● **Work order**
Your answer must consist of every line from the data below that includes the word "unvocalized".

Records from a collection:

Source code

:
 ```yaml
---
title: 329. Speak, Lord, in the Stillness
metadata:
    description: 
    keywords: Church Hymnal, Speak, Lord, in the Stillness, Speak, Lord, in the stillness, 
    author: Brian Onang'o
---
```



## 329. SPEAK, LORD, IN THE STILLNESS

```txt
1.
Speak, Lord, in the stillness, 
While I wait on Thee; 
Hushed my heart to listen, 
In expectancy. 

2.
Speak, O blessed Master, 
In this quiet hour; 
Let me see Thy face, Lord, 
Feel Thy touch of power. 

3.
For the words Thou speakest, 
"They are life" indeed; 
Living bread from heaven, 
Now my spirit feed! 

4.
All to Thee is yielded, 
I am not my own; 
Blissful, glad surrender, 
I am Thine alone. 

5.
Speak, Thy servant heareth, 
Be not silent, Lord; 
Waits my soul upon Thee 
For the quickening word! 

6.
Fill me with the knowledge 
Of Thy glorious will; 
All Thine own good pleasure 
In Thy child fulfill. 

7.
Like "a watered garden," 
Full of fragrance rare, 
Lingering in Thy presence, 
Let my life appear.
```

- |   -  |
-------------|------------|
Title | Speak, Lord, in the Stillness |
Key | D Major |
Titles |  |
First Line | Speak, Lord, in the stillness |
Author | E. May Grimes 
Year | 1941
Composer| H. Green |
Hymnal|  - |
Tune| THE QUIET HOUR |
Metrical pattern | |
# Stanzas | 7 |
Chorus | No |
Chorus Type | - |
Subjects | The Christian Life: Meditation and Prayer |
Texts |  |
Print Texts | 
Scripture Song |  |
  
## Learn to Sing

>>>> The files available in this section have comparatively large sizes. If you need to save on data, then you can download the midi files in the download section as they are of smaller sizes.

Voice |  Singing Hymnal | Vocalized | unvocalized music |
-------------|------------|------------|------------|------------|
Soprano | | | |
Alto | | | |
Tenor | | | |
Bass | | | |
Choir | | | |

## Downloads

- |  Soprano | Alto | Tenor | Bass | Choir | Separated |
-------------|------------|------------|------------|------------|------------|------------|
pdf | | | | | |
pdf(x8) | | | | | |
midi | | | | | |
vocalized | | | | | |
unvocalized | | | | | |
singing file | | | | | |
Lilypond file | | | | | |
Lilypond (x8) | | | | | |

● **Task response**
Voice |  Singing Hymnal | Vocalized | unvocalized music |
unvocalized | | | | | |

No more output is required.